Yesterday, I heard from the town side about the architecture in the store and mentioned an interesting question. Since Chinese versions all adopt GBK encoding, some incorrect matches may occur when searching (using strstr to search for substrings, to add some tags to the string, the front-end is garbled.
The GBK encoding of "xia Xin" is "0xcf 0xc4 0xd0 0xc2", and the GBK encoding of "male" is "0xc4 0xd0", which exactly matches the two middle bytes, if there are still Chinese characters behind "xia Xin", these words will be tragic. If you use UTF-8 encoding, there will be no problem, because Chinese uses UTF-8 encoding requires three bytes (1110 XXXX 10 xxxxxx 10 xxxxxx), and the first byte will be 'E ', the next two bytes start at 10, and the maximum value is 'B', so that there will be no error matching problem.

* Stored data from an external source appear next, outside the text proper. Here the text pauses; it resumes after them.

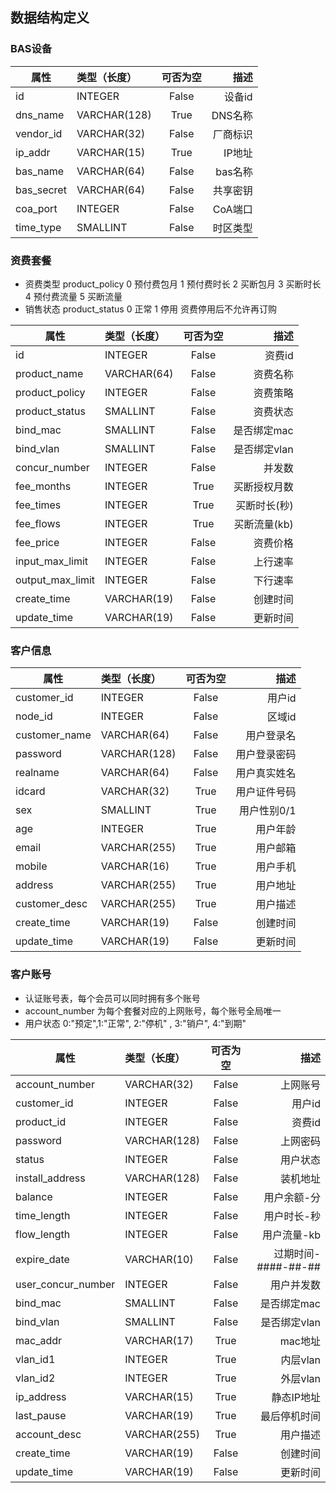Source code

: ## 数据结构定义

### BAS设备

|属性                    |类型（长度）       |可否为空           |描述                        |
|-----------------------|:-----------------|:----------------:|--------------------------:|
|id                     |INTEGER           |False             |设备id                      |
|dns_name               |VARCHAR(128)      |True              |DNS名称                     |
|vendor_id              |VARCHAR(32)       |False             |厂商标识                  |
|ip_addr                |VARCHAR(15)       |True              |IP地址                      |
|bas_name               |VARCHAR(64)       |False             |bas名称                     |
|bas_secret             |VARCHAR(64)       |False             |共享密钥                  |
|coa_port               |INTEGER           |False             |CoA端口                     |
|time_type              |SMALLINT          |False             |时区类型                  |

### 资费套餐

- 资费类型 product_policy 0 预付费包月 1 预付费时长 2 买断包月 3 买断时长 4 预付费流量 5 买断流量
- 销售状态 product_status 0 正常 1 停用 资费停用后不允许再订购


|属性                    |类型（长度）       |可否为空           |描述                        |
|-----------------------|:-----------------|:----------------:|--------------------------:|
|id                     |INTEGER           |False             |资费id                      |
|product_name           |VARCHAR(64)       |False             |资费名称                  |
|product_policy         |INTEGER           |False             |资费策略                  |
|product_status         |SMALLINT          |False             |资费状态                  |
|bind_mac               |SMALLINT          |False             |是否绑定mac               |
|bind_vlan              |SMALLINT          |False             |是否绑定vlan              |
|concur_number          |INTEGER           |False             |并发数                     |
|fee_months             |INTEGER           |True              |买断授权月数            |
|fee_times              |INTEGER           |True              |买断时长(秒)             |
|fee_flows              |INTEGER           |True              |买断流量(kb)              |
|fee_price              |INTEGER           |False             |资费价格                  |
|input_max_limit        |INTEGER           |False             |上行速率                  |
|output_max_limit       |INTEGER           |False             |下行速率                  |
|create_time            |VARCHAR(19)       |False             |创建时间                  |
|update_time            |VARCHAR(19)       |False             |更新时间                  |

### 客户信息


|属性                    |类型（长度）       |可否为空           |描述                        |
|-----------------------|:-----------------|:----------------:|--------------------------:|
|customer_id            |INTEGER           |False             |用户id                      |
|node_id                |INTEGER           |False             |区域id                      |
|customer_name          |VARCHAR(64)       |False             |用户登录名               |
|password               |VARCHAR(128)      |False             |用户登录密码            |
|realname               |VARCHAR(64)       |False             |用户真实姓名           |
|idcard                 |VARCHAR(32)       |True              |用户证件号码            |
|sex                    |SMALLINT          |True              |用户性别0/1               |
|age                    |INTEGER           |True              |用户年龄                  |
|email                  |VARCHAR(255)      |True              |用户邮箱                  |
|mobile                 |VARCHAR(16)       |True              |用户手机                  |
|address                |VARCHAR(255)      |True              |用户地址                  |
|customer_desc          |VARCHAR(255)      |True              |用户描述                  |
|create_time            |VARCHAR(19)       |False             |创建时间                  |
|update_time            |VARCHAR(19)       |False             |更新时间                  |


### 客户账号

- 认证账号表，每个会员可以同时拥有多个账号
- account_number 为每个套餐对应的上网账号，每个账号全局唯一
- 用户状态 0:"预定",1:"正常", 2:"停机" , 3:"销户", 4:"到期"
       

|属性                    |类型（长度）       |可否为空           |描述                        |
|-----------------------|:-----------------|:----------------:|--------------------------:|
|account_number         |VARCHAR(32)       |False             |上网账号                  |
|customer_id            |INTEGER           |False             |用户id                      |
|product_id             |INTEGER           |False             |资费id                      |
|password               |VARCHAR(128)      |False             |上网密码                  |
|status                 |INTEGER           |False             |用户状态                  |
|install_address        |VARCHAR(128)      |False             |装机地址                  |
|balance                |INTEGER           |False             |用户余额-分              |
|time_length            |INTEGER           |False             |用户时长-秒              |
|flow_length            |INTEGER           |False             |用户流量-kb               |
|expire_date            |VARCHAR(10)       |False             |过期时间- ####-##-##      |
|user_concur_number     |INTEGER           |False             |用户并发数               |
|bind_mac               |SMALLINT          |False             |是否绑定mac               |
|bind_vlan              |SMALLINT          |False             |是否绑定vlan              |
|mac_addr               |VARCHAR(17)       |True              |mac地址                     |
|vlan_id1               |INTEGER           |True              |内层vlan                    |
|vlan_id2               |INTEGER           |True              |外层vlan                    |
|ip_address             |VARCHAR(15)       |True              |静态IP地址                |
|last_pause             |VARCHAR(19)       |True              |最后停机时间            |
|account_desc           |VARCHAR(255)      |True              |用户描述                  |
|create_time            |VARCHAR(19)       |False             |创建时间                  |
|update_time            |VARCHAR(19)       |False             |更新时间                  |


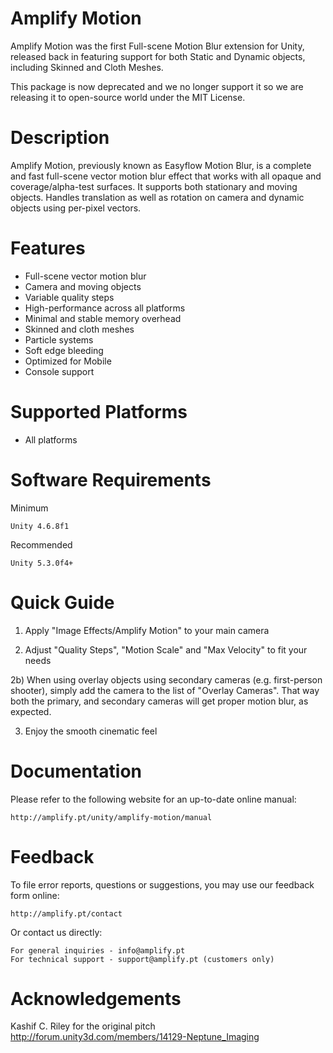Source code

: # Amplify Motion

  Amplify Motion was the first Full-scene Motion Blur extension for Unity,
  released back in featuring support for both Static and Dynamic objects, including Skinned 
  and Cloth Meshes.

  This package is now deprecated and we no longer support it so we are
  releasing it to open-source world under the MIT License.
	
# Description

  Amplify Motion, previously known as Easyflow Motion Blur, is a complete and 
  fast full-scene vector motion blur effect that works with all opaque and 
  coverage/alpha-test surfaces. It supports both stationary and moving objects. 
  Handles translation as well as rotation on camera and dynamic objects using 
  per-pixel vectors.

# Features

  * Full-scene vector motion blur
  * Camera and moving objects
  * Variable quality steps
  * High-performance across all platforms
  * Minimal and stable memory overhead
  * Skinned and cloth meshes
  * Particle systems
  * Soft edge bleeding
  * Optimized for Mobile
  * Console support

# Supported Platforms

  * All platforms
	
# Software Requirements

  Minimum

    Unity 4.6.8f1

  Recommended

    Unity 5.3.0f4+

# Quick Guide

  1) Apply "Image Effects/Amplify Motion" to your main camera
    
  2) Adjust "Quality Steps", "Motion Scale" and "Max Velocity" to fit your needs

  2b) When using overlay objects using secondary cameras (e.g. first-person shooter),
     simply add the camera to the list of "Overlay Cameras". That way both the primary,
     and secondary cameras will get proper motion blur, as expected.

  3) Enjoy the smooth cinematic feel

# Documentation

  Please refer to the following website for an up-to-date online manual:

    http://amplify.pt/unity/amplify-motion/manual

# Feedback

  To file error reports, questions or suggestions, you may use 
  our feedback form online:
	
    http://amplify.pt/contact

  Or contact us directly:

    For general inquiries - info@amplify.pt
    For technical support - support@amplify.pt (customers only)

# Acknowledgements

  Kashif C. Riley for the original pitch
  http://forum.unity3d.com/members/14129-Neptune_Imaging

In the early days, due to bandwidth and storage device restrictions, many websites were using GBK encoding, so they had no choice. Linux for UTF-8 encoding support is very good, now every day to switch the encoding, in the screen encountered garbled real trouble, the window directly stuck, sometimes a period of time can be restored, sometimes the window can only be killed. Hadoop for GBK encoding support is not good, write Mr job often need to encode first into a UTF-8, when the task is running, and then into GBK encoding output.